A simple edible garden is elevated in design through the use of two L-shaped redwood planter beds surrounding a natural basalt stone water feature that sits atop black Mexican pebbles. Ideal for small spaces or young families with children, this edible garden is designed on a single level with easy accessibility.

The design features palomino rock walkways bordered with interlocking concrete paver stones and incorporates a small row of culinary lavender planted around a large “high desert” boulder for added interest. Additionally, three dwarf citrus trees are included in the far south corner of the space.

The raised planter beds are 18 inches in height and approximately four feet in width by eight feet by 10 feet in length. They are constructed of 2-by-12 redwood on the vertical face, 4-by-4 posts set into the ground and finished with a 2-by-6 redwood cap. Gopher netting barrier is placed at the bottom of the raised beds to help prevent access by pesky pests and the beds are filled with an organic compost blend. Remember that compaction is key—fill your beds with four to six inches of soil, compact and repeat.

This edible garden design is cost effective, perfect for the DIY-inclined, low maintenance and easily adaptable to any landscape or hardscape you may already have in place.

edible garden alternative design layout
Design by Addison Landscape, Inc.

Edible Garden Design #2

The ultimate design bringing the edible lifestyle full circle—a single location where edibles can be cultivated, prepared and enjoyed.

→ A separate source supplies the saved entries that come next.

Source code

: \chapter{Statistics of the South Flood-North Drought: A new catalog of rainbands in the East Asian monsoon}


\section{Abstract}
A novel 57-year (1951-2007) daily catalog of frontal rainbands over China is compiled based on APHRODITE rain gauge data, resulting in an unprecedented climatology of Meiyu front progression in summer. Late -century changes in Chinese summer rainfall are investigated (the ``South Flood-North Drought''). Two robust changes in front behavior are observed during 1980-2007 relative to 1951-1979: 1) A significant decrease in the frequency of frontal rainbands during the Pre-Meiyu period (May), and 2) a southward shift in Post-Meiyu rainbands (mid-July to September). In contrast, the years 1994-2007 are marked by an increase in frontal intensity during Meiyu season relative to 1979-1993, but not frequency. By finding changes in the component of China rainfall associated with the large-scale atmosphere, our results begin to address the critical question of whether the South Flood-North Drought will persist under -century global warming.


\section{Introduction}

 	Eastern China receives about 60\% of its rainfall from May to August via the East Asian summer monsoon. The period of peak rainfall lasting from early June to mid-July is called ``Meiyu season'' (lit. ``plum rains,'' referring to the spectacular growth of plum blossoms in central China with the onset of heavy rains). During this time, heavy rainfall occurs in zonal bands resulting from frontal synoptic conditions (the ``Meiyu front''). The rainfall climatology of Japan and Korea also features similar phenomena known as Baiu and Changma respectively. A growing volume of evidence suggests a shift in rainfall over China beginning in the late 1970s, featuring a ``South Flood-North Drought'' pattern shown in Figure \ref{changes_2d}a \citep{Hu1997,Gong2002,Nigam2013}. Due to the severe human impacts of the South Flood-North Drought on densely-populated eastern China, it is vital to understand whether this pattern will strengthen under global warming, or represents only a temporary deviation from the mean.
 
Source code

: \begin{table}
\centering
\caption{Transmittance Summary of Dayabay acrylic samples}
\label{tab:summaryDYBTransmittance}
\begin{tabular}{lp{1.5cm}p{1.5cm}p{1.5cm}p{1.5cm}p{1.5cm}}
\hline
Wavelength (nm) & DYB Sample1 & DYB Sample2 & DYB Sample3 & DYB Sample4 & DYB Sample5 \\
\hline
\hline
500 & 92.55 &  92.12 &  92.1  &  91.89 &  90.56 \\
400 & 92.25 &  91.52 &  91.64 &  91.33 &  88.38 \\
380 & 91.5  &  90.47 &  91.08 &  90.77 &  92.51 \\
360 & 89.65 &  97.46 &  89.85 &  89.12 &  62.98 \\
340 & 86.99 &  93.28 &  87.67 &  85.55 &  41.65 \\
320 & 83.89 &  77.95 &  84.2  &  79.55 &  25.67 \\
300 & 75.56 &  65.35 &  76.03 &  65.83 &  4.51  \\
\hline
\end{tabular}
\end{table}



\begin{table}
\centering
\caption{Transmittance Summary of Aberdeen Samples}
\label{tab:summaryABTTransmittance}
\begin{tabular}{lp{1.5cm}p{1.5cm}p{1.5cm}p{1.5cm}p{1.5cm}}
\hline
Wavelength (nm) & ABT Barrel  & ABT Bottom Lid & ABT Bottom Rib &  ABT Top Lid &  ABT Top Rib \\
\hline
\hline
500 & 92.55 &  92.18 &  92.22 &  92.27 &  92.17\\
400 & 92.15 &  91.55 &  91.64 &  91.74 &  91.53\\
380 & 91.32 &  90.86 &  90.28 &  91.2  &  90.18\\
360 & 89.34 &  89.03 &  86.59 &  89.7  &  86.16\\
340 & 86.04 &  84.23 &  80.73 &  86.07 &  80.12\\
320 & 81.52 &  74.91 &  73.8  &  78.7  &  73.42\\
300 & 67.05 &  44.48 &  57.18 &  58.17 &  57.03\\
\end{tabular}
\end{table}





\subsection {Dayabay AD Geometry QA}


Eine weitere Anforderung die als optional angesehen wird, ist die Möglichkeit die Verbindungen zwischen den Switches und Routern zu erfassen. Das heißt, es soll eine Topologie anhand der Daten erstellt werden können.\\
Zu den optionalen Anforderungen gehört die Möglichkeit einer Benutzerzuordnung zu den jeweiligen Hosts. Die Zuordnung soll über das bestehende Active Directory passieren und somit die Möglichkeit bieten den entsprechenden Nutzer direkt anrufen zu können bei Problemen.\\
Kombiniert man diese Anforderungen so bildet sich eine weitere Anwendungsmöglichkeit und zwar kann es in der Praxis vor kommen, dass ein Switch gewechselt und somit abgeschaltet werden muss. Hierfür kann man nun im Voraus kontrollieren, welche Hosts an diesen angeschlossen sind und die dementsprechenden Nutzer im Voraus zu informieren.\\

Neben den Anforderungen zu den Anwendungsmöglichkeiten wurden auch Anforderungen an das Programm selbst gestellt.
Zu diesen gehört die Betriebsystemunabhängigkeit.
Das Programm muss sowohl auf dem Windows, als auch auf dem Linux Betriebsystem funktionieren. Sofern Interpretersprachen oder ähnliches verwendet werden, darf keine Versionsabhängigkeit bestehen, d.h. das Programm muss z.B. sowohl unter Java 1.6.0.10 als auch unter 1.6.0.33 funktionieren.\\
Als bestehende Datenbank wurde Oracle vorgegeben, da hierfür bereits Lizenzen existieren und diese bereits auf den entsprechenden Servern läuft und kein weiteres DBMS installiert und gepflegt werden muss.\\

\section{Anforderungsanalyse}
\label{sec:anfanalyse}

This edible garden design features a built-in barbecue island/cooking suite on the main patio extending from the residence. Next to the outdoor cooking suite is a large reclaimed-wood pergola, which acts as the main entertaining and dining space, providing cover for the 10-person, family-style dining table beneath.

But what makes this dining space unique is that it is, within itself, an edible garden. The pergola features built-in raised vegetable corner planters constructed using the same stone veneer used on the outdoor cooking suite.

There is a formality to this design, with the angular shapes and compact, raised vegetable planters. Additionally, this pergola acts as the main growing structure for vine edibles, such as espaliered table grapes, growing up the six- by six-inch posts. To provide intimacy, this dining area is bordered with opposing rows of citrus trees, positioned slightly offset for visual interest.

Design elements in this space also include a calming water feature and additional herb planters positioned against the residence. For this specific design, an interlocking concrete paver patio is suggested, offering a solid yet elegant foundation. Extending beyond the dining and raised bed area is a formal, semi-circular bed of culinary row lavender. This completes the patio area. This edible garden design then continues beyond the patio area, providing additional row ornamental edibles and a thyme ground cover.